Every client has unique wishes, but the best microblading pattern for recreating brows from scratch is hyperrealism brows, a pattern recognizable for its fluffiness and the illusion of depth. Hyperrealism brows are less dressy, messier, so they look like naturally thick brows.
The strokes are drawn in clusters, which adds to their realistic look. If you think about it, natural brows get crossed and almost tangled, so strokes should be drawn in such a way, since there are no actual hairs to merge with them.
The thing about hyperrealism brows, though, is that they should be done with a machine. Manual microblading cannot offer the precision it takes to draw hair stroke clusters.
Image source: Instagram @karenhicksbrowspecialist
Side-Note: Machine Strokes May Be a Better Option, Especially for Men
The biggest debate in the PMU industry at the moment – are nano brows better than microblading?
While both treatments definitely have their pros, in the case of alopecia clients, nano brows take the win.
There are several reasons for this. Nano brows, or strokes created with a machine, look better on clients who have very little to no brow hair, as they’re thinner and look more realistic. The patterns that can be created look more natural if there are no actual hairs for the strokes to blend into.
Then, there’s the issue of blurring over time. Microblading strokes can blur on some patients, especially if the brows are microbladed continuously, whenever they fade (and for people with no brows, that’s often the case). As the skin is saturated with pigment, at one point, the pigment residues will merge into a shadow and new strokes won’t look crisp and defied anymore, but rather like brow makeup.

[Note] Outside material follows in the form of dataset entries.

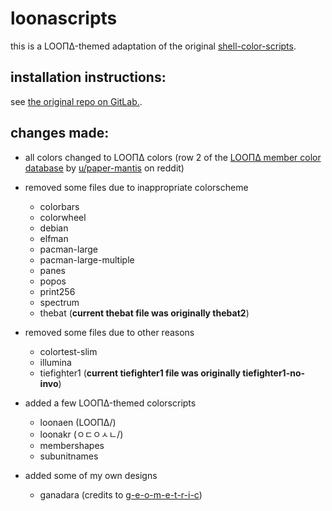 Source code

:# loonascripts
this is a LOOΠΔ-themed adaptation of the original [shell-color-scripts](https://github.com/charitarthchugh/shell-color-scripts).

## installation instructions:
see [the original repo on GitLab.](https://gitlab.com/dwt1/shell-color-scripts/-/blob/master/README.md).

## changes made:
- all colors changed to LOOΠΔ colors (row 2 of the [LOOΠΔ member color database](https://docs.google.com/spreadsheets/d/101dgHkOonpbhIw5LFUObFS-SRo2d85WkCex4NtjW6Lg/edit?usp=sharing) by [u/paper-mantis](https://www.reddit.com/user/paper-mantis/) on reddit)
- removed some files due to inappropriate colorscheme
    - colorbars 
    - colorwheel
    - debian
    - elfman 
    - pacman-large 
    - pacman-large-multiple 
    - panes 
    - popos 
    - print256 
    - spectrum 
    - thebat (**current thebat file was originally thebat2**)
- removed some files due to other reasons
    - colortest-slim
    - illumina
    - tiefighter1 (**current tiefighter1 file was originally tiefighter1-no-invo**)
    
- added a few LOOΠΔ-themed colorscripts
    - loonaen (LOOΠΔ/)
    - loonakr (ㅇㄷㅇㅅㄴ/)
    - membershapes
    - subunitnames
- added some of my own designs
    - ganadara (credits to [g-e-o-m-e-t-r-i-c](github.com/g-e-o-m-e-t-r-i-c))
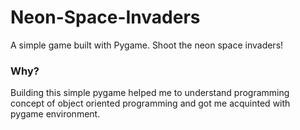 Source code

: # Neon-Space-Invaders
A simple game built with Pygame. Shoot the neon space invaders!

### Why?
Building this simple pygame helped me to understand programming concept of object oriented programming and got me acquinted with pygame environment.
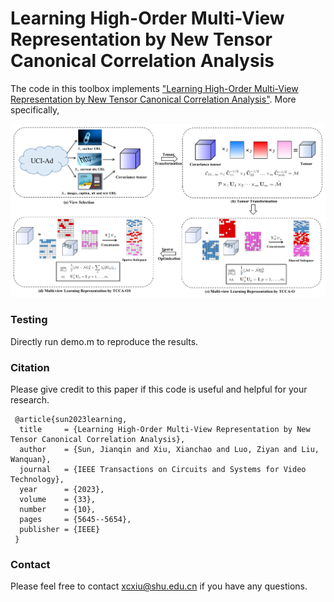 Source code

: # Learning High-Order Multi-View Representation by New Tensor Canonical Correlation Analysis

The code in this toolbox implements ["Learning High-Order Multi-View Representation by New Tensor Canonical Correlation Analysis"](https://ieeexplore.ieee.org/abstract/document/10091146). More specifically, 

![alt text](./framework.png)

### Testing
Directly run demo.m to reproduce the results.

### Citation
Please give credit to this paper if this code is useful and helpful for your research.

     @article{sun2023learning,
      title     = {Learning High-Order Multi-View Representation by New Tensor Canonical Correlation Analysis},
      author    = {Sun, Jianqin and Xiu, Xianchao and Luo, Ziyan and Liu, Wanquan},
      journal   = {IEEE Transactions on Circuits and Systems for Video Technology},
      year      = {2023},
      volume    = {33},
      number    = {10},
      pages     = {5645--5654},
      publisher = {IEEE}
     }

### Contact 
Please feel free to contact xcxiu@shu.edu.cn if you have any questions.
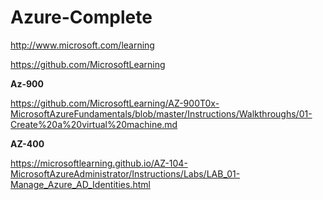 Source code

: # Azure-Complete

 http://www.microsoft.com/learning

https://github.com/MicrosoftLearning

**Az-900**

https://github.com/MicrosoftLearning/AZ-900T0x-MicrosoftAzureFundamentals/blob/master/Instructions/Walkthroughs/01-Create%20a%20virtual%20machine.md

**AZ-400**

https://microsoftlearning.github.io/AZ-104-MicrosoftAzureAdministrator/Instructions/Labs/LAB_01-Manage_Azure_AD_Identities.html
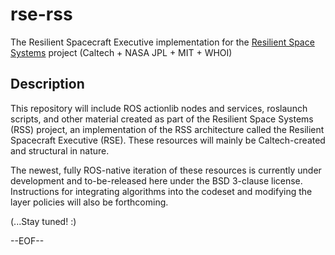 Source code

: # rse-rss
The Resilient Spacecraft Executive implementation for the [Resilient Space Systems][rss] project (Caltech + NASA JPL + MIT + WHOI)

[rss]: http://www.kiss.caltech.edu/study/systems/Techupdate.html

Description
-----------

This repository will include ROS actionlib nodes and services, roslaunch scripts, and other material created as part of the Resilient Space Systems (RSS) project, an implementation of the RSS architecture called the Resilient Spacecraft Executive (RSE). These resources will mainly be Caltech-created and structural in nature.

The newest, fully ROS-native iteration of these resources is currently under development and to-be-released here under the BSD 3-clause license. Instructions for integrating algorithms into the codeset and modifying the layer policies will also be forthcoming.

(...Stay tuned! :)

--EOF--
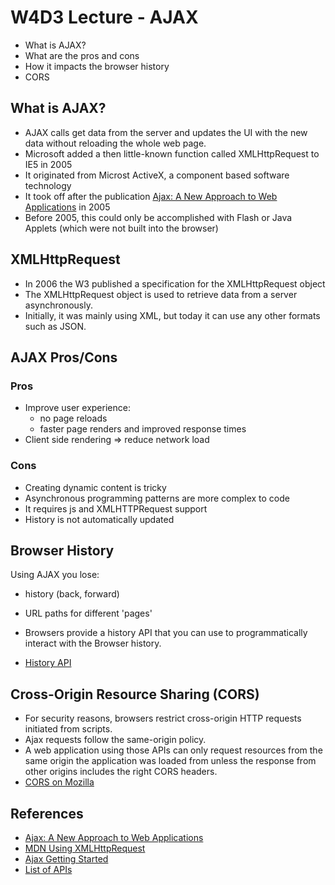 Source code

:# W4D3 Lecture - AJAX

- What is AJAX?
- What are the pros and cons
- How it impacts the browser history
- CORS

## What is AJAX?

- AJAX calls get data from the server and updates the UI with the new data without reloading the whole web page.
- Microsoft added a then little-known function called XMLHttpRequest to IE5 in 2005
- It originated from Microst ActiveX, a component based software technology
- It took off after the publication [Ajax: A New Approach to Web Applications](https://www.semanticscholar.org/paper/Ajax%3A-A-new-approach-to-web-applications-Garrett/c440ae765ff19ddd3deda24a92ac39cef9570f1e) in 2005
- Before 2005, this could only be accomplished with Flash or Java Applets (which were not built into the browser)

## XMLHttpRequest

- In 2006 the W3 published a specification for the XMLHttpRequest object
- The XMLHttpRequest object is used to retrieve data from a server asynchronously.
- Initially, it was mainly using XML, but today it can use any other formats such as JSON.

## AJAX Pros/Cons

### Pros

- Improve user experience:
  - no page reloads
  - faster page renders and improved response times
- Client side rendering => reduce network load

### Cons

- Creating dynamic content is tricky
- Asynchronous programming patterns are more complex to code
- It requires js and XMLHTTPRequest support
- History is not automatically updated

## Browser History

Using AJAX you lose:

- history (back, forward)
- URL paths for different 'pages'

- Browsers provide a history API that you can use to programmatically interact with the Browser history.
- [History API](https://css-tricks.com/using-the-html5-history-api)

## Cross-Origin Resource Sharing (CORS)

- For security reasons, browsers restrict cross-origin HTTP requests initiated from scripts.
- Ajax requests follow the same-origin policy.
- A web application using those APIs can only request resources from the same origin the application was loaded from unless the response from other origins includes the right CORS headers.
- [CORS on Mozilla](https://developer.mozilla.org/en-US/docs/Web/HTTP/CORS)


## References

- [Ajax: A New Approach to Web Applications](https://www.semanticscholar.org/paper/Ajax%3A-A-new-approach-to-web-applications-Garrett/c440ae765ff19ddd3deda24a92ac39cef9570f1e)
- [MDN Using XMLHttpRequest](https://developer.mozilla.org/en-US/docs/Web/API/XMLHttpRequest/Using_XMLHttpRequest)
- [Ajax Getting Started](https://developer.mozilla.org/en-US/docs/Web/Guide/AJAX/Getting_Started)
- [List of APIs](https://mixedanalytics.com/blog/list-actually-free-open-no-auth-needed-apis/)
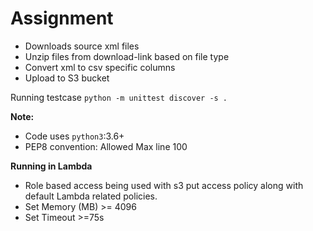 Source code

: # **Assignment**
- Downloads source xml files
- Unzip files from download-link based on file type
- Convert xml to csv specific columns
- Upload to S3 bucket


Running testcase
`python -m unittest discover -s .`


**Note:**
- Code uses `python3`:3.6+
- PEP8 convention: Allowed Max line 100


**Running in Lambda**
- Role based access being used with s3 put access policy along with default Lambda related policies.
- Set Memory (MB) >= 4096
- Set Timeout >=75s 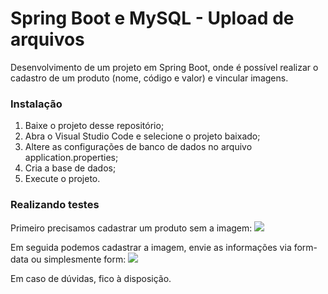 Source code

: # Spring Boot e MySQL - Upload de arquivos
Desenvolvimento de um projeto em Spring Boot, onde é possível realizar o cadastro de um produto (nome, código e valor) e vincular imagens.

### Instalação
1. Baixe o projeto desse repositório;
2. Abra o Visual Studio Code e selecione o projeto baixado;
3. Altere as configurações de banco de dados no arquivo application.properties;
4. Cria a base de dados;
5. Execute o projeto.

### Realizando testes
Primeiro precisamos cadastrar um produto sem a imagem:
<img src="https://github.com/ralfslima/upload_imagens_spring/imagens/01.png">

Em seguida podemos cadastrar a imagem, envie as informações via form-data ou simplesmente form:
<img src="https://github.com/ralfslima/upload_imagens_spring/imagens/02.png">

Em caso de dúvidas, fico à disposição. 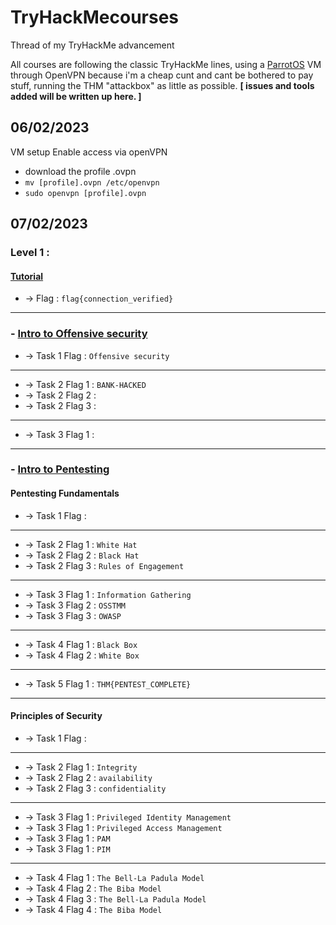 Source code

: # TryHackMecourses
Thread of my TryHackMe advancement

All courses are following the classic TryHackMe lines, using a [ParrotOS](https://www.parrotsec.org/download/) VM through OpenVPN because i'm a cheap cunt and cant be bothered to pay stuff, running the THM "attackbox" as little as possible. 
**[ issues and tools added will be written up here. ]**

## **06/02/2023**

VM setup
Enable access via openVPN
  - download the profile .ovpn
  - `mv [profile].ovpn /etc/openvpn`
  - `sudo openvpn [profile].ovpn`


## **07/02/2023**

### Level 1 :
#### **[Tutorial](https://tryhackme.com/room/tutorial)**
   - → Flag : `flag{connection_verified}`
     
------------------------------------------------------------------------------------------------------

### - [Intro to Offensive security](https://tryhackme.com/room/introtooffensivesecurity)
   - → Task 1 Flag : `Offensive security`
---
   - → Task 2 Flag 1 : `BANK-HACKED`
   - → Task 2 Flag 2 :
   - → Task 2 Flag 3 :
---
   - → Task 3 Flag 1 :
     
------------------------------------------------------------------------------------------------------

### - [Intro to Pentesting](https://tryhackme.com/module/introduction-to-offensive-pentesting?ref=blog.tryhackme.com)
  #### **Pentesting Fundamentals**
   - → Task 1 Flag :
---
   - → Task 2 Flag 1 : `White Hat`
   - → Task 2 Flag 2 : `Black Hat`
   - → Task 2 Flag 3 : `Rules of Engagement`
---
   - → Task 3 Flag 1 : `Information Gathering`
   - → Task 3 Flag 2 : `OSSTMM`
   - → Task 3 Flag 3 : `OWASP`
---
   - → Task 4 Flag 1 : `Black Box`
   - → Task 4 Flag 2 : `White Box`
---
   - → Task 5 Flag 1 : `THM{PENTEST_COMPLETE}`
---
  #### **Principles of Security**
   - → Task 1 Flag :
---
   - → Task 2 Flag 1 : `Integrity`
   - → Task 2 Flag 2 : `availability`
   - → Task 2 Flag 3 : `confidentiality`
---
   - → Task 3 Flag 1 : `Privileged Identity Management`
   - → Task 3 Flag 1 : `Privileged Access Management`
   - → Task 3 Flag 1 : `PAM`
   - → Task 3 Flag 1 : `PIM`
---
   - → Task 4 Flag 1 : `The Bell-La Padula Model`
   - → Task 4 Flag 2 : `The Biba Model`
   - → Task 4 Flag 3 : `The Bell-La Padula Model`
   - → Task 4 Flag 4 : `The Biba Model`
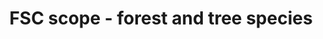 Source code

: ---
title: 'FSC scope - forest and tree species'
field: 'fsc.focus.forestSpecies'
slug: 'fsc-resource-scope-forest-and-tree-species'
description: 'select from control list'
comment: 'Indicate the species included in the coverage of the resource'
required: False
vocabulary: 'fsc-resource-scope-forest-and-tree-species.txt'
policy: 'Controlled value. Multi select from control list.'
---
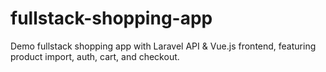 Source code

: # fullstack-shopping-app
Demo fullstack shopping app with Laravel API &amp; Vue.js frontend, featuring product import, auth, cart, and checkout.
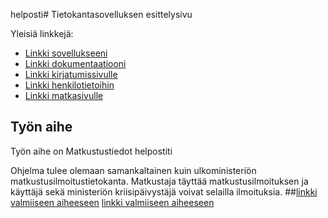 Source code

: helposti# Tietokantasovelluksen esittelysivu

Yleisiä linkkejä:

* [Linkki sovellukseeni](https://tixkontt.users.cs.helsinki.fi/Tietokantalabra/)
* [Linkki dokumentaatiooni](https://www.github.com)
* [Linkki kirjatumissivulle](https://tixkontt.users.cs.helsinki.fi/Tietokantalabra/login)
* [Linkki henkilotietoihin](https://tixkontt.users.cs.helsinki.fi/Tietokantalabra/henkilotiedot)
* [Linkki matkasivulle](https://tixkontt.users.cs.helsinki.fi/Tietokantalabra/matka)


## Työn aihe

Työn aihe on Matkustustiedot helpostiti

Ohjelma tulee olemaan samankaltainen kuin ulkoministeriön matkustusilmoitustietokanta.
Matkustaja täyttää matkustusilmoituksen ja käyttäjä sekä ministeriön kriisipäivystäjä voivat selailla ilmoituksia.
##[linkki valmiiseen aiheeseen](http://advancedkittenry.github.io/suunnittelu_ja_tyoymparisto/aiheet/Pokemon-kanta.html) 
[linkki valmiiseen aiheeseen](http://tixkontt.users.cs.helsinki.fi/Tietokantalabra/)
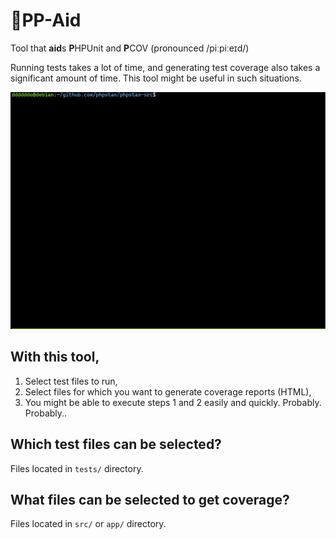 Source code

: # 💊PP-Aid
Tool that **aid**s **P**HPUnit and **P**COV (pronounced /piːpiːeɪd/)

Running tests takes a lot of time, and generating test coverage also takes a significant amount of time.
This tool might be useful in such situations.

![](./assets/ppaid_demo.gif)

## With this tool,
1. Select test files to run,
2. Select files for which you want to generate coverage reports (HTML),
3. You might be able to execute steps 1 and 2 easily and quickly. Probably. Probably..

## Which test files can be selected?
Files located in `tests/` directory.

## What files can be selected to get coverage?
Files located in `src/` or `app/` directory.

This looks very prominent on people with no brow hairs the shade could blend into.
For female patients, that’s not such a huge issue, as they can just switch to combo brows which imply shading, but for men who mostly don’t want the makeup look, it can be a problem.
Blurring is much less frequent with digital hair strokes due to the precision of machine application, so nano brows are definitely the way to go for alopecia patients.
For a more detailed description of nano brows, check out this guide.
Image source: Instagram @dora_hollos
Final Piece of Advice
If the alopecia isn’t so severe and the client’s brows are just thinned out or have some bald spots, most artists will do a good job. But clients who have no brows or only have 1 brow should only be microbladed by advanced artists who can do a realistic brow to ensure satisfaction.